PONO(Plain Old .NET Object)オブジェクトを自動的にバインドするWindowsFormです。

 PONOをS2FormのDataSourceプロパティにセットすると、PONOがコントロールに自動的にバインドされます。 コントロールに入力すると、バインドされたPONOの値が更新されます。ですので、DataSourceプロパティを使って、 PONOを更新した値で取得することができます。

 S2Formを実際に使用するには、Seasar.Windows.S2Formを継承したWindowsFormを作ります。 Visual Studio2005上では次のように作成します。

 新しい項目の追加から継承されたフォームを選択します。

 次に、継承元とのDLLを選択します。次の画面で参照ボタンを押します。

 Seasar.Windows.Dllを選択します。

 すると次のように表示されるので、

 S2Formを選択して、OKボタンを押します。

 普通の開発のように、作成したWindowsFormの上にコントロールを作成します。 このコントロールの名前はPONOで つけやすい名前にしておくほうが良いでしょう。

 コントロールの命名にハンガリアン記法を使っているとき、 あるいはコントロール名に修飾子をつけているがPONOのプロパティ名につけたくないときにはControlModifier属性を使用します。

 ControlModifier属性は次のような仕様になっています。WindowsFormのクラス属性で、 一つ目の引数がコントロール名の前につける修飾子で、二つ目の引数がコントロール名の後につける修飾子です。

C#

[ControlModifier("txt", "")]
public partial class FrmEmployeeList : S2Form
{
 ...
}

VB

<ControlModifier("txt", "")> _
Public Class FrmEmployeeList
 ...
End Class

 バインドするときに使用するコントロールのプロパティはTextです。
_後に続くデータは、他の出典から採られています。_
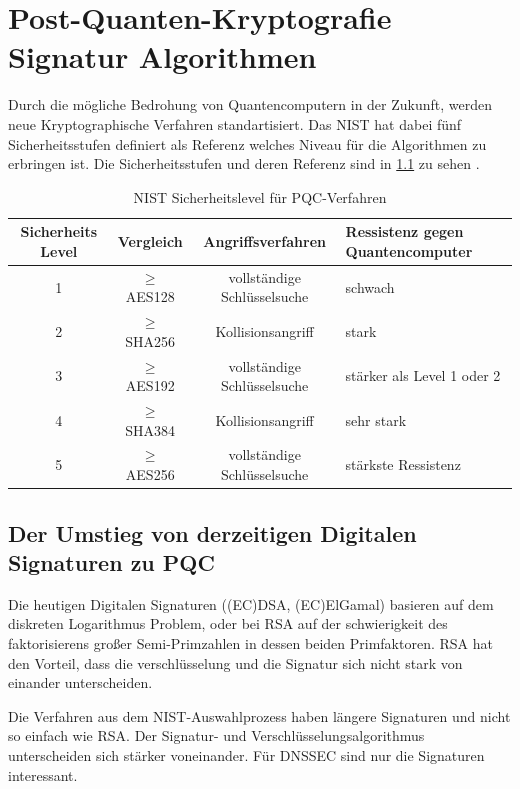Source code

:\chapter{Post-Quanten-Kryptografie Signatur Algorithmen}
\label{section-Post-Quanten-Kryptografie-algorithmen}
Durch die mögliche Bedrohung von Quantencomputern in der Zukunft, werden neue Kryptographische Verfahren standartisiert.
Das NIST hat dabei fünf Sicherheitsstufen definiert als Referenz welches Niveau für die Algorithmen zu erbringen ist.
Die Sicherheitsstufen und deren Referenz sind in \ref{fig:NIST-Sicherheitslevel} zu sehen \cite{soniHardwareArchitecturesPostQuantum2021}.

\begin{table}[htbp]
    \centering
    \begin{tabular}{|c|c|c|>{\centering\arraybackslash}p{3.5cm}|}
        \hline
        Sicherheits Level & Vergleich & Angriffsverfahren & Ressistenz gegen Quantencomputer\\
        \hline
        1 & $\ge$ AES128 & vollständige Schlüsselsuche & schwach\\
        \hline
        2 & $\ge$ SHA256 & Kollisionsangriff & stark\\
        \hline
        3 & $\ge$ AES192 & vollständige Schlüsselsuche & stärker als Level 1 oder 2\\
        \hline
        4 & $\ge$ SHA384 & Kollisionsangriff & sehr stark\\
        \hline
        5 & $\ge$ AES256 & vollständige Schlüsselsuche & stärkste Ressistenz\\
        \hline
    \end{tabular}
    \caption{NIST Sicherheitslevel für PQC-Verfahren}
    \label{fig:NIST-Sicherheitslevel}
\end{table}

\section{Der Umstieg von derzeitigen Digitalen Signaturen zu PQC}
Die heutigen Digitalen Signaturen ((EC)DSA, (EC)ElGamal) basieren auf dem diskreten Logarithmus Problem, oder bei RSA auf der schwierigkeit des faktorisierens großer Semi-Primzahlen in dessen beiden Primfaktoren.
RSA hat den Vorteil, dass die verschlüsselung und die Signatur sich nicht stark von einander unterscheiden.\cite{paarKryptografieVerstaendlichLehrbuch2016}

Die Verfahren aus dem NIST-Auswahlprozess haben längere Signaturen und nicht so einfach wie RSA.
Der Signatur- und Verschlüsselungsalgorithmus unterscheiden sich stärker voneinander. Für DNSSEC sind nur die Signaturen interessant.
これを持たないコントロールの場合はControl属性を 使用します。 また、修飾子の都合でプロパティと関係付けられないときに使用します。

名前 説明
Control(controlName, controlProperty, propertyName)
  • controlNameは対象となるコントロール名
  • controlPropertyは対象コントロールのプロパティ
  • propertyNameはPONOのプロパティ名
Control(controlName, controlProperty, propertyName, updateMode)
  • controlNameは対象となるコントロール名
  • controlPropertyは対象コントロールのプロパティ
  • propertyNameはPONOのプロパティ名
  • updateModeはデータソースの更新タイミング
Control(controlName, controlProperty, propertyName, formattingEnabled, updateMode, nullValue, formatString)
  • controlNameは対象となるコントロール名
  • controlPropertyは対象コントロールのプロパティ
  • propertyNameはPONOのプロパティ名
  • formattingEnabledは表示されるデータの書式を指定する場合は true
  • updateModeはデータソースの更新タイミング
  • nullValueはデータ ソースの値がDBNullである場合に、バインドされたコントロールプロパティに適用されるObject
  • formatStringは値の表示方法を示す1つ以上の書式指定子文字

 バインドするプロパティの優先順位は、Control属性が先で、次にPONOのプロパティです。

C#

[ControlModifier("txt", "")]
[Control("lblName", "Text", "Name")]
public partial class FrmEmployeeList : S2Form
{
 ...
}

VB

<ControlModifier("txt", "")> _
<Control("lblName", "Text", "Name")> _
Public Class FrmEmployeeList
 ...
End Class

 コントロールの値の変更がPONOに反映されるタイミングはDataSourceUpdateMode#OnValidationがデフォルトです。 コントロールの値を即座に反映するように変更するときにはControl属性を次のように使用します。

C#

[ControlModifier("txt", "")]
[Control("lblName", "Text", "Name", DataSourceUpdateMode.OnPropertyChanged)]
public partial class FrmEmployeeList : S2Form
{
 ...
}

VB

<ControlModifier("txt", "")> _
<Control("lblName", "Text", "Name", DataSourceUpdateMode.OnPropertyChanged)> _
Public Class FrmEmployeeList
 ...
End Class

 そのPONOのプロパティをコントロールと同じ名前にします。 または、独自の名前をつけて、Control属性でコントロールと PONOのプロパティを紐付けるようにします。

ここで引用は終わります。